* _Task input_:
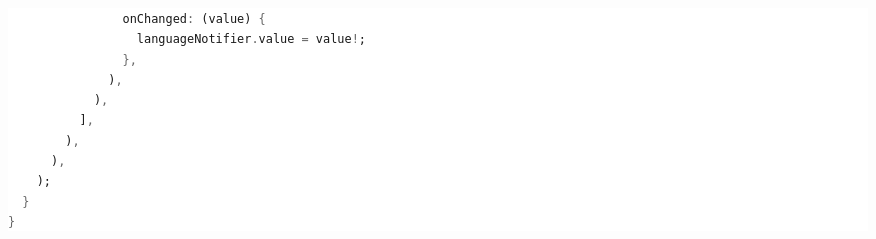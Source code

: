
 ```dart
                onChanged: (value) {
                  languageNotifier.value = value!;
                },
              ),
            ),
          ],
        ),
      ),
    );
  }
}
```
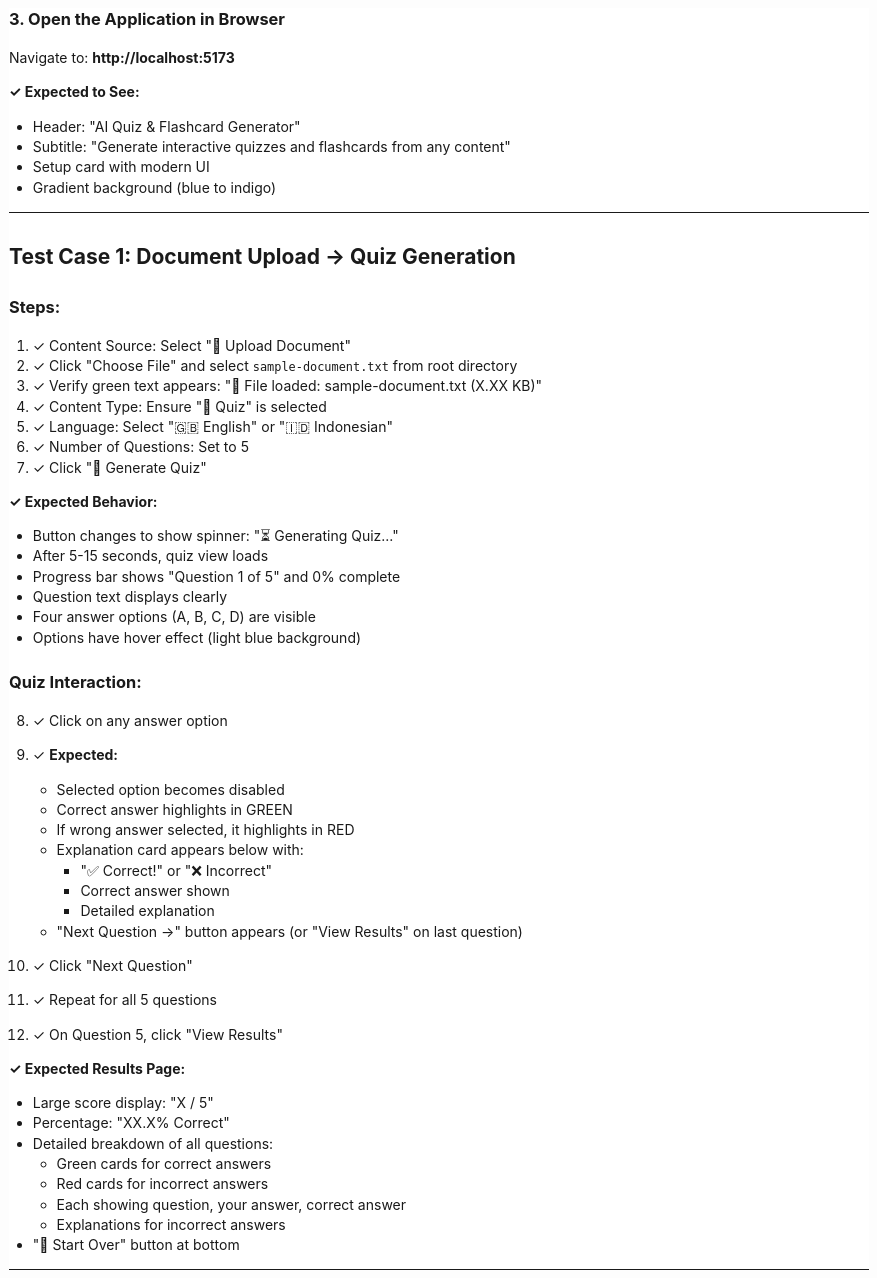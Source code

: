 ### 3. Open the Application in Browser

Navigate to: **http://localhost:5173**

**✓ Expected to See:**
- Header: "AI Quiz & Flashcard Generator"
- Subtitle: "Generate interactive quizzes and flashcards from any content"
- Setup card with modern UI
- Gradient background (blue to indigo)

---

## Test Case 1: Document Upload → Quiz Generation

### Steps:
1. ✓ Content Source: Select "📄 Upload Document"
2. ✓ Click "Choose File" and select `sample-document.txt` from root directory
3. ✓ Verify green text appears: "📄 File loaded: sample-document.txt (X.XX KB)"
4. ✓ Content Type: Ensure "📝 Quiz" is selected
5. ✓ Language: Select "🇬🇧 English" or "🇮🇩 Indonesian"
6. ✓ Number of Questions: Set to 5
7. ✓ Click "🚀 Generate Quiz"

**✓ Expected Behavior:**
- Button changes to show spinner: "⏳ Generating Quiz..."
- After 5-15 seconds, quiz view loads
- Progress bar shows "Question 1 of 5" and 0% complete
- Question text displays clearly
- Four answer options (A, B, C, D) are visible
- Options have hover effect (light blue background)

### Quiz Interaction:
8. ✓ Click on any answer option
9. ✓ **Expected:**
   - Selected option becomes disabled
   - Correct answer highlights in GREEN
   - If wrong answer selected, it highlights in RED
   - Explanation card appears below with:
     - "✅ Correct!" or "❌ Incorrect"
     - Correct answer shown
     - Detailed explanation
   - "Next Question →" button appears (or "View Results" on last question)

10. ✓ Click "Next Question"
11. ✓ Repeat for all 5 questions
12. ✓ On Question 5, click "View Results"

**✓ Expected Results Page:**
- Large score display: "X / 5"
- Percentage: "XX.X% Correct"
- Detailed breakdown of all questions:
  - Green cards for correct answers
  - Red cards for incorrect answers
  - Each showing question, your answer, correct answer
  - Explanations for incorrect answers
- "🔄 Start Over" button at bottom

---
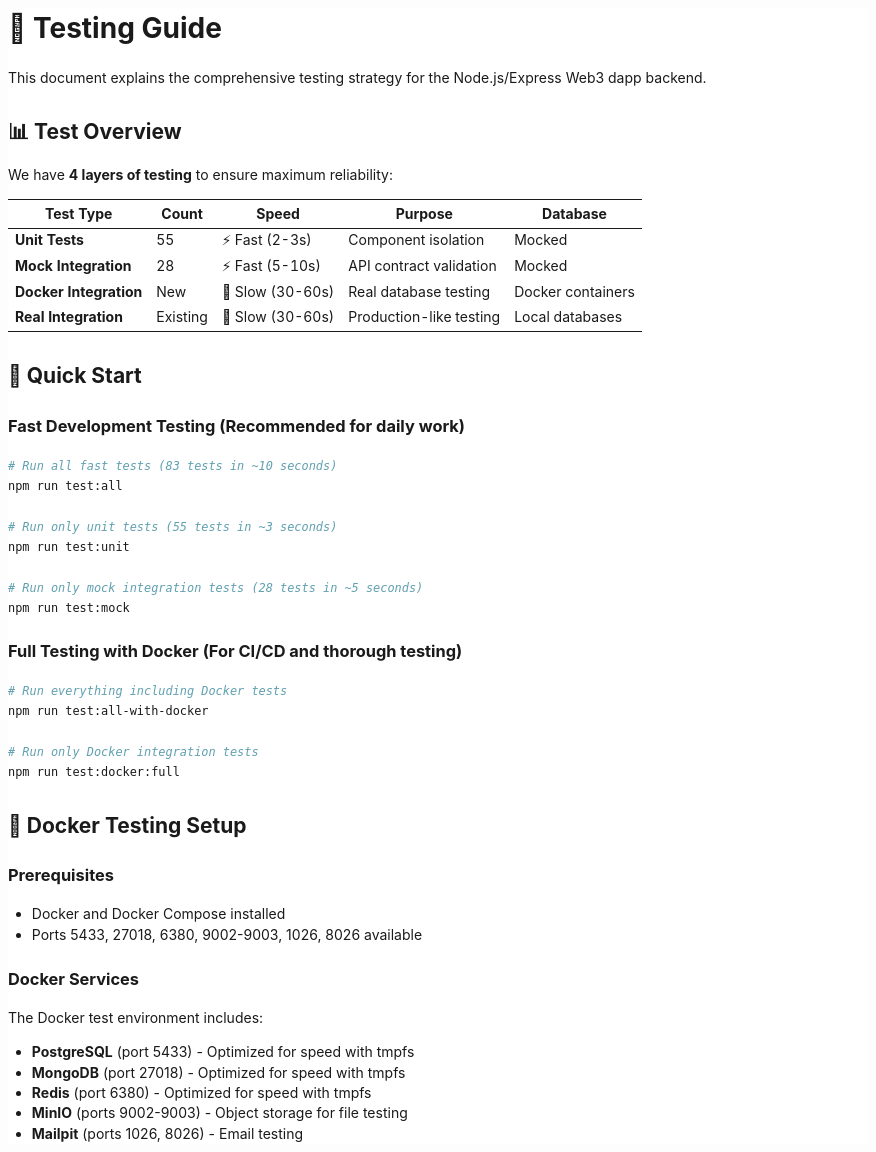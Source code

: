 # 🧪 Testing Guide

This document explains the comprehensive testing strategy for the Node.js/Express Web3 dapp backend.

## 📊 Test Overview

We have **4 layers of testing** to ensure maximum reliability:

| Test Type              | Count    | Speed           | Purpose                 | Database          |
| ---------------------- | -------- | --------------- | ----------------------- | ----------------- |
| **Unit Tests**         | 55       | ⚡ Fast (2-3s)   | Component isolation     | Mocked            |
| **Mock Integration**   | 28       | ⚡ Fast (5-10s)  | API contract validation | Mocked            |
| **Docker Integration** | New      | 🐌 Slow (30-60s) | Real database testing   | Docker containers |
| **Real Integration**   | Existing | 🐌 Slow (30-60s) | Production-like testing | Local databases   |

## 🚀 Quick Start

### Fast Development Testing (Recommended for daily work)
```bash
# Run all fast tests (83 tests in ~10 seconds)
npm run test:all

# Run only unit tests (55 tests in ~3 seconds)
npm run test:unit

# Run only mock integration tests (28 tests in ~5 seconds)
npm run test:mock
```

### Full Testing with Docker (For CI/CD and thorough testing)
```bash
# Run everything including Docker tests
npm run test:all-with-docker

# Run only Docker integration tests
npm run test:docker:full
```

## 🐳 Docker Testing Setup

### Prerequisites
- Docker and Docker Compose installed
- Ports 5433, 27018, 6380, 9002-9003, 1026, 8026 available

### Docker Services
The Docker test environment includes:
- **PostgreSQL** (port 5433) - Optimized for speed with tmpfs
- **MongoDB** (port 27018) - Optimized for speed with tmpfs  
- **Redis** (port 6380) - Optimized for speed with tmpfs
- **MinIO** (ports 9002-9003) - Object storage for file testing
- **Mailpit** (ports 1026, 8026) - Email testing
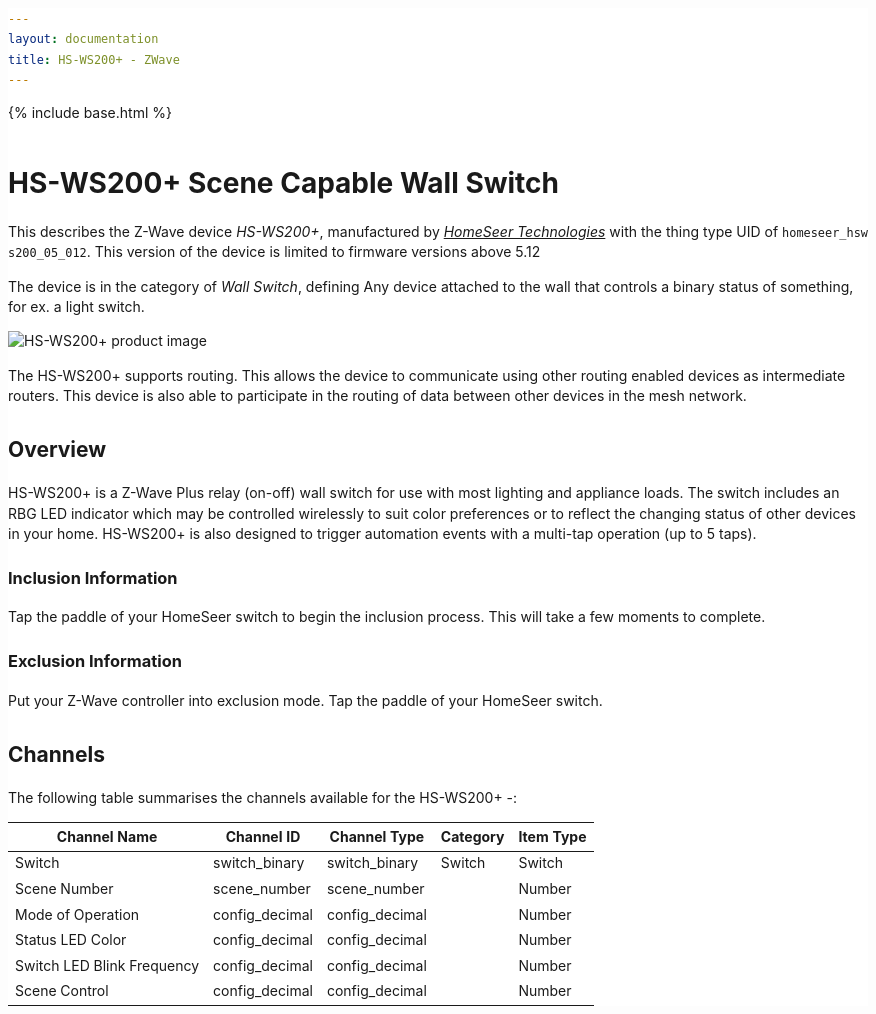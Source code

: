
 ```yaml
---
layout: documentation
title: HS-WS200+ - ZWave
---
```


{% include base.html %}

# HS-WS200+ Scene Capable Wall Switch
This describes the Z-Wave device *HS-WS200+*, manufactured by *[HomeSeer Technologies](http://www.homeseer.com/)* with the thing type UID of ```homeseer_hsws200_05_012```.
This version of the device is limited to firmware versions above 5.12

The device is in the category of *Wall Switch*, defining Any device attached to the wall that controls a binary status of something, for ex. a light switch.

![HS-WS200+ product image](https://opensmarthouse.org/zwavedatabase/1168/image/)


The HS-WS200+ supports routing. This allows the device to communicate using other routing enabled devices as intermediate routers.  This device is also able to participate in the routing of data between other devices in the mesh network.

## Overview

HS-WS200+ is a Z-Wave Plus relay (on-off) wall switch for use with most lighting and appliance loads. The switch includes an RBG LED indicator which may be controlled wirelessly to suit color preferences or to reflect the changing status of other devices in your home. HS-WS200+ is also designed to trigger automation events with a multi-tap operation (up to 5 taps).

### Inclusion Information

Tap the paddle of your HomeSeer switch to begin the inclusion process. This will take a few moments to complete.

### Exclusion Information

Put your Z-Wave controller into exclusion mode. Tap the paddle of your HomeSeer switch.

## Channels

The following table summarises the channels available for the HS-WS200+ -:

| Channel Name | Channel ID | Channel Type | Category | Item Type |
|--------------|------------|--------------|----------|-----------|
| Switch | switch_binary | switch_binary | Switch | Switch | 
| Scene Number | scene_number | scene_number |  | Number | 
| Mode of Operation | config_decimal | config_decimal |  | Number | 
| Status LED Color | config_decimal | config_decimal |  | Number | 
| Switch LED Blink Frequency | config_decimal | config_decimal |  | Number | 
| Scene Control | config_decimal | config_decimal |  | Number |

* _Brief_: Determine how many lines of the listing above include the word "available", and report that number only.

* _Written solution_: 2